- Open Access
Structural changes in the cytoplasmic pore of the Kir1.1 channel during pHi-gating probed by FRET
Journal of Biomedical Science volume 16, Article number: 29 (2009)
Kir1.1 channels are important in maintaining K+ homeostasis in the kidney. Intracellular acidification reversibly closes the Kir1.1 channel and thus decreases K+ secretion. In this study, we used Foster resonance energy transfer (FRET) to determine whether the conformation of the cytoplasmic pore changes in response to intracellular pH (pHi)-gating in Kir1.1 channels fused with enhanced cyan fluorescent protein (ECFP) and enhanced yellow fluorescent protein (EYFP) (ECFP-Kir1.1-EYFP). Because the fluorescence intensities of ECFP and EYFP were affected at pHi < 7.4 where pHi-gating occurs in the ECFP-Kir1.1-EYFP construct, we examined the FRET efficiencies of an ECFP-S219R-EYFP mutant, which is completed closed at pHi 7.4 and open at pHi 10.0. FRET efficiency was increased from 25% to 40% when the pHi was decreased from 10.0 to 7.4. These results suggest that the conformation of the cytoplasmic pore in the Kir1.1 channel changes in response to pHi gating such that the N- and C-termini move apart from each other at pHi 7.4, when the channel is open.
K+ homeostasis is controlled by the secretion of K+ ions across the apical membrane of cortical collecting duct cells in the kidney.
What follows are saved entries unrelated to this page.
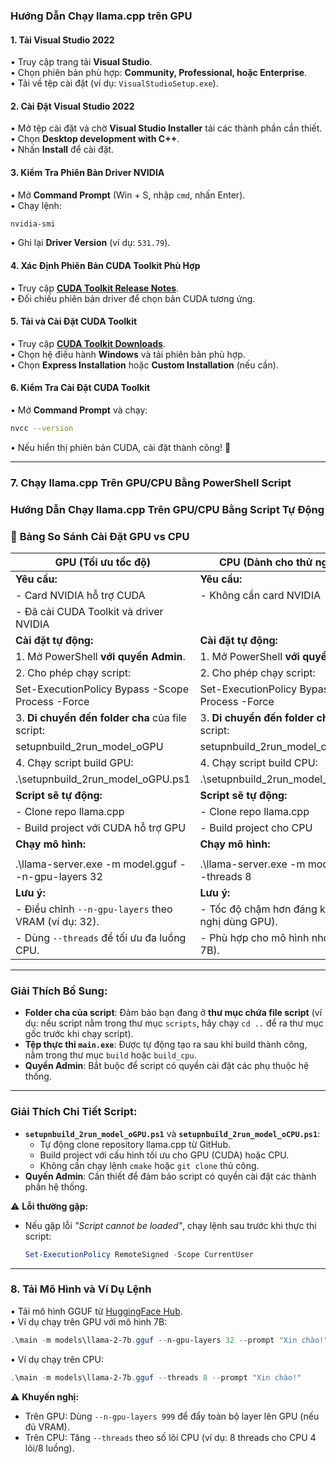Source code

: ### Hướng Dẫn Chạy llama.cpp trên GPU

#### 1. Tải Visual Studio 2022  
• Truy cập trang tải **Visual Studio**.  
• Chọn phiên bản phù hợp: **Community, Professional, hoặc Enterprise**.  
• Tải về tệp cài đặt (ví dụ: `VisualStudioSetup.exe`).  

#### 2. Cài Đặt Visual Studio 2022  
• Mở tệp cài đặt và chờ **Visual Studio Installer** tải các thành phần cần thiết.  
• Chọn **Desktop development with C++**.  
• Nhấn **Install** để cài đặt.  

#### 3. Kiểm Tra Phiên Bản Driver NVIDIA  
• Mở **Command Prompt** (Win + S, nhập `cmd`, nhấn Enter).  
• Chạy lệnh:  
```sh
nvidia-smi
```  
• Ghi lại **Driver Version** (ví dụ: `531.79`).  

#### 4. Xác Định Phiên Bản CUDA Toolkit Phù Hợp  
• Truy cập [**CUDA Toolkit Release Notes**](https://docs.nvidia.com/cuda/cuda-toolkit-release-notes/index.html).  
• Đối chiếu phiên bản driver để chọn bản CUDA tương ứng.  

#### 5. Tải và Cài Đặt CUDA Toolkit  
• Truy cập [**CUDA Toolkit Downloads**](https://developer.nvidia.com/cuda-downloads).  
• Chọn hệ điều hành **Windows** và tải phiên bản phù hợp.  
• Chọn **Express Installation** hoặc **Custom Installation** (nếu cần).  

#### 6. Kiểm Tra Cài Đặt CUDA Toolkit  
• Mở **Command Prompt** và chạy:  
```sh
nvcc --version
```  
• Nếu hiển thị phiên bản CUDA, cài đặt thành công! 🎉  

---

### 7. Chạy llama.cpp Trên GPU/CPU Bằng PowerShell Script  

### Hướng Dẫn Chạy llama.cpp Trên GPU/CPU Bằng Script Tự Động  

### 🔸 **Bảng So Sánh Cài Đặt GPU vs CPU**  

| **GPU** (Tối ưu tốc độ)                          | **CPU** (Dành cho thử nghiệm)                   |
|--------------------------------------------------|-------------------------------------------------|
| **Yêu cầu:**                                     | **Yêu cầu:**                                    |
| - Card NVIDIA hỗ trợ CUDA                        | - Không cần card NVIDIA                         |
| - Đã cài CUDA Toolkit và driver NVIDIA           |                                                 |
| **Cài đặt tự động:**                             | **Cài đặt tự động:**                            |
| 1. Mở PowerShell **với quyền Admin**.            | 1. Mở PowerShell **với quyền Admin**.           |
| 2. Cho phép chạy script:                         | 2. Cho phép chạy script:                        |
| Set-ExecutionPolicy Bypass -Scope Process -Force | Set-ExecutionPolicy Bypass -Scope Process -Force|
| 3. **Di chuyển đến folder cha** của file script: | 3. **Di chuyển đến folder cha** của file script:|
| setupnbuild_2run_model_oGPU                      | setupnbuild_2run_model_oCPU                     |
| 4. Chạy script build GPU:                        | 4. Chạy script build CPU:                       |
| .\setupnbuild_2run_model_oGPU.ps1                | .\setupnbuild_2run_model_oCPU.ps1               |
| **Script sẽ tự động:**                           | **Script sẽ tự động:**                          |
| - Clone repo llama.cpp                           | - Clone repo llama.cpp                          |
| - Build project với CUDA hỗ trợ GPU              | - Build project cho CPU                         |
| **Chạy mô hình:**                                | **Chạy mô hình:**                               |
|                                                  |                                                 |
| .\llama-server.exe -m model.gguf --n-gpu-layers 32           | .\llama-server.exe -m model.gguf --threads 8                |
| **Lưu ý:**                                       | **Lưu ý:**                                      |
| - Điều chỉnh `--n-gpu-layers` theo VRAM (ví dụ: 32). | - Tốc độ chậm hơn đáng kể (khuyến nghị dùng GPU). |
| - Dùng `--threads` để tối ưu đa luồng CPU.       | - Phù hợp cho mô hình nhỏ (dưới 7B).            |

---

### Giải Thích Bổ Sung:  
- **Folder cha của script**: Đảm bảo bạn đang ở **thư mục chứa file script** (ví dụ: nếu script nằm trong thư mục `scripts`, hãy chạy `cd ..` để ra thư mục gốc trước khi chạy script).  
- **Tệp thực thi `main.exe`**: Được tự động tạo ra sau khi build thành công, nằm trong thư mục `build` hoặc `build_cpu`.  
- **Quyền Admin**: Bắt buộc để script có quyền cài đặt các phụ thuộc hệ thống.

---

### Giải Thích Chi Tiết Script:  
- **`setupnbuild_2run_model_oGPU.ps1`** và **`setupnbuild_2run_model_oCPU.ps1`**:  
  - Tự động clone repository llama.cpp từ GitHub.  
  - Build project với cấu hình tối ưu cho GPU (CUDA) hoặc CPU.  
  - Không cần chạy lệnh `cmake` hoặc `git clone` thủ công.  
- **Quyền Admin**: Cần thiết để đảm bảo script có quyền cài đặt các thành phần hệ thống.  

⚠️ **Lỗi thường gặp:**  
- Nếu gặp lỗi *"Script cannot be loaded"*, chạy lệnh sau trước khi thực thi script:  
  ```powershell
  Set-ExecutionPolicy RemoteSigned -Scope CurrentUser  
  ```
---

### 8. Tải Mô Hình và Ví Dụ Lệnh  
• Tải mô hình GGUF từ [HuggingFace Hub](https://huggingface.co/models?search=gguf).  
• Ví dụ chạy trên GPU với mô hình 7B:  
```powershell
.\main -m models\llama-2-7b.gguf --n-gpu-layers 32 --prompt "Xin chào!"
```  
• Ví dụ chạy trên CPU:  
```powershell
.\main -m models\llama-2-7b.gguf --threads 8 --prompt "Xin chào!"
```  

⚠️ **Khuyến nghị:**  
- Trên GPU: Dùng `--n-gpu-layers 999` để đẩy toàn bộ layer lên GPU (nếu đủ VRAM).  
- Trên CPU: Tăng `--threads` theo số lõi CPU (ví dụ: 8 threads cho CPU 4 lõi/8 luồng).
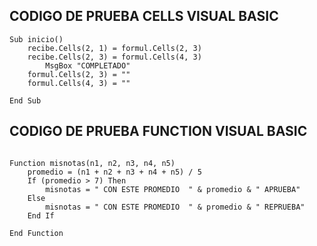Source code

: ## CODIGO DE PRUEBA CELLS VISUAL BASIC

```
Sub inicio()
    recibe.Cells(2, 1) = formul.Cells(2, 3)
    recibe.Cells(2, 3) = formul.Cells(4, 3)
        MsgBox "COMPLETADO"
    formul.Cells(2, 3) = ""
    formul.Cells(4, 3) = ""
    
End Sub
```


## CODIGO DE PRUEBA FUNCTION VISUAL BASIC

```

Function misnotas(n1, n2, n3, n4, n5)
    promedio = (n1 + n2 + n3 + n4 + n5) / 5
    If (promedio > 7) Then
        misnotas = " CON ESTE PROMEDIO  " & promedio & " APRUEBA"
    Else
        misnotas = " CON ESTE PROMEDIO  " & promedio & " REPRUEBA"
    End If

End Function


```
Low-conductance inwardly rectifying K+ channels are the channels primarily responsible for K+ secretion [1, 2]. These low-conductance K+ channels have been shown to be particularly sensitive to changes in the pHi. Intracellular acidification in the physiological range reversibly reduces the channel open probability and is thought to account for the subsequent decrease in K+ secretion [1–3]. Thus, the sensitivity of the apical K+ channel to the pHi is assumed to play a key role in K+ homeostasis.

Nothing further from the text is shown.